Les députés ne sont pas réélus en 1988 mais Le Pen réalise un beau 14.39 % à l’élection présidentielle. L’histoire du FN continue. Jacques Bompard est élu maire d’Orange en 1995. Jean-Claude Martinez, Carl Lang et Bruno Mégret redeviennent députés européens. Ce dernier parvient à faire élire son épouse maire de Vitrolles en 1997. Il prend un réel ascendant sur l’appareil du FN qu’il aimerait perfectionner : « En 1988, lorsque j’ai commencé à me déplacer en province à l’invitation des fédérations, je me suis rendu compte que le parti était en effet très fragmenté. Telle fédération par exemple était principalement composée de militants défenseurs des artisans commerçants et PME style poujadistes, d’autres étaient monopolisées par d’anciens partisans de l’Algérie française comme d’autres l’étaient par des adeptes de la Nouvelle droite. Et bien-sûr, ces courants avaient tous des représentants à l’échelon national, une situation qui pouvait être source de tensions », raconte Bruno Mégret. Ce Front National d’autrefois, très militant, étoffé de forts caractères, inspire une tendre nostalgie à ses anciens cadres : « J’ai rencontré au Front National des personnalités exceptionnelles », assure Carl Lang, citant par exemple Michel de Camaret, ancien résistant et député européen. Jean-Claude Martinez prend l’air aventurier pour raconter des anecdotes improbables : « Je me retrouve en voyage en Irak, planté en plein désert à voir le recteur de Babylone discuter de la réintégration au FN d’un militant de base de Montpellier avec le Pen. »
Guerres de scission
Pourtant, quelque chose finit toujours par coincer entre Le Pen et ses lieutenants : « Il y avait depuis le début entre lui et moi une différence fondamentale d’approche. Lui vivait cette aventure politique comme un parcours personnel, qui lui permettait d’exprimer ses convictions tout en lui apportant la célébrité et une forme de reconnaissance sociale. Le parti n’était à ses yeux qu’un accessoire », reconnait Bruno Mégret qui rêvait d’un parti structuré et professionnel qui puisse survivre à son fondateur. Mais la personnalité de Le Pen écrase tout et la réitération des dérapages et scandales du président du Front National est mal vécue en interne. « On les subissait… il cassait le travail local que l’on faisait » soupire Jacques Bompard. Même constat, du côté de Bruno Mégret : « Les militants, les cadres et les élus ont éprouvé un agacement croissant, considérant que Le Pen ruinait le travail qu’ils menaient sur le terrain. »

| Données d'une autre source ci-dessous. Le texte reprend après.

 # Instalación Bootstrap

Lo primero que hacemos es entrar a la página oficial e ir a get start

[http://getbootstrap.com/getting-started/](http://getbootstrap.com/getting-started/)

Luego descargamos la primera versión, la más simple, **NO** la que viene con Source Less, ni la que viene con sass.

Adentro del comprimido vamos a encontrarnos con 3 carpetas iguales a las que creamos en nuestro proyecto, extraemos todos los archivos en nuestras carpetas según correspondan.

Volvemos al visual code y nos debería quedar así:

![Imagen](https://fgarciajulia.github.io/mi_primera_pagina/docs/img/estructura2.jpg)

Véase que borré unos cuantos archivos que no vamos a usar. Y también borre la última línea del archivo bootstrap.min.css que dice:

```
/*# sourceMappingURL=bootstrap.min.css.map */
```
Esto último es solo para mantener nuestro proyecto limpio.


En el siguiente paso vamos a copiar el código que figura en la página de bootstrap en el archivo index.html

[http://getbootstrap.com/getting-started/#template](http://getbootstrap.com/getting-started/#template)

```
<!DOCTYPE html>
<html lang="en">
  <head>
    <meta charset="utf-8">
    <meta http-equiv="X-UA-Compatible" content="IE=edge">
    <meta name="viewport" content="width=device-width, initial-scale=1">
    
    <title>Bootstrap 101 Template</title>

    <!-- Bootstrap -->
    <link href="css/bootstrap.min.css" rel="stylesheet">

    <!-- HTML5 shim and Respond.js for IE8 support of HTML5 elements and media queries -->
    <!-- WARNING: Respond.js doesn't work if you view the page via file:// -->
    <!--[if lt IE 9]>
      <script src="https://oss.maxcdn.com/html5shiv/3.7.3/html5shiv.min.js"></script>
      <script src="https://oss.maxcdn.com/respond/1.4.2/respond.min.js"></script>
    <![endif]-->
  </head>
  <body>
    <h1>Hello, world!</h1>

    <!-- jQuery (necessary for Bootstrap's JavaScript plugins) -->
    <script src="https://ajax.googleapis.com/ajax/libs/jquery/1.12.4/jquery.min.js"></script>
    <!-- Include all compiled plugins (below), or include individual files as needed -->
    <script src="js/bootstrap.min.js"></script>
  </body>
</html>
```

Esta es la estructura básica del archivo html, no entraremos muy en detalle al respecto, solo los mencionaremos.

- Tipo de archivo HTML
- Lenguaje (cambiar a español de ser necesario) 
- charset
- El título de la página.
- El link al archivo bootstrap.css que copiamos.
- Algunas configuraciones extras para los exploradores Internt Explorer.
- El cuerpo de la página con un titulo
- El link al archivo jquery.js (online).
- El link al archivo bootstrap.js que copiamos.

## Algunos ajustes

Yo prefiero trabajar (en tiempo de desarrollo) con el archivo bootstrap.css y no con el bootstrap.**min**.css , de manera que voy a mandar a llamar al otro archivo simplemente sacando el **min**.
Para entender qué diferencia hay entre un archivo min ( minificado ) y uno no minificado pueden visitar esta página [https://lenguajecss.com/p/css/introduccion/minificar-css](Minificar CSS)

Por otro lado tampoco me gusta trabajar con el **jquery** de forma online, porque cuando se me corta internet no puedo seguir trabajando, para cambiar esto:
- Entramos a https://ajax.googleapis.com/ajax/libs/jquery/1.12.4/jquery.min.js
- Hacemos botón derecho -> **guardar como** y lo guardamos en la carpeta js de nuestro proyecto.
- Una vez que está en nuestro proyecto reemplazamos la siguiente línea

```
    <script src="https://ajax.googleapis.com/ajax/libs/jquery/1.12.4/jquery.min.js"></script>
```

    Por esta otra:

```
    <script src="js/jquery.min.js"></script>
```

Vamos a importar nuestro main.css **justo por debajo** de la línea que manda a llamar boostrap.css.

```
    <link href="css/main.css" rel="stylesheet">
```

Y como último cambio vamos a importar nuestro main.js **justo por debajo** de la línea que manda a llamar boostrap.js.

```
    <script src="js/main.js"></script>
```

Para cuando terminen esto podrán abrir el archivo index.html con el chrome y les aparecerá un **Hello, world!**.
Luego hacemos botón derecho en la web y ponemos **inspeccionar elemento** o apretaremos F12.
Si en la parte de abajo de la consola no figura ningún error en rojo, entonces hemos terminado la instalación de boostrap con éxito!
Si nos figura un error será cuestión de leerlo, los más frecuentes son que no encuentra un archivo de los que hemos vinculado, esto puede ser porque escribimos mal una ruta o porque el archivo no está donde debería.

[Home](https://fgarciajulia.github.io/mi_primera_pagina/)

A force de crispations, de non-dits et de rivalités pour le contrôle de l’appareil, les choses finissent par exploser. 1998-1999, c’est la spectaculaire scission. Bruno Mégret défie ouvertement l’autorité de Jean-Marie Le Pen, lequel cherche à le marginaliser. L’ancien numéro 2 est alors exclu du FN, fonde le MNR, est candidat aux présidentielles de 2002 mais plafonne à 2.34% des voix. Si Le Pen accède cette année au second tour de la présidentielle, il perd dans la scission l’essentiel de son appareil partisan. Tout le monde est perdant. « Très extraverti, il avait les qualités pour être sur la scène et j’étais très heureux de pouvoir faire pour le parti ce travail de construction politique qui me passionnait », se souvient Bruno Mégret. Pour Carl Lang, « les torts sont partagés mais la scission a été calamiteuse pour tous. Avec un peu plus de psychologie, cela aurait pu être évité… » Bompard, Martinez et Lang avaient pris parti pour Le Pen contre Mégret mais seront à leur tour exclus. D’abord en 2005 pour Bompard qui conteste la normalisation idéologique du parti opérée par Marine Le Pen et se replie sur son fief d’Orange. « Nos relations se dégradent à partir de 2003. Jean Marie le Pen était entré dans une logique de front familial » assure Carl Lang qui est exclu après avoir monté en 2009 une liste européenne dissidente face à Marine Le Pen, investie dans sa circonscription du Nord-Ouest. Il lancera son propre parti, le Parti de la France mais qui ne prendra jamais… Dans la circonscription du Sud-Ouest, Jean-Claude Martinez est prié de s’effacer devant Louis Aliot. Il présente de son côté sa liste, se ramasse et s’en amuse aujourd’hui : « Le Pen a dit voyant mon score, « le professeur Martinez a voulu être candidat et a fait 0.92 % des voix ! »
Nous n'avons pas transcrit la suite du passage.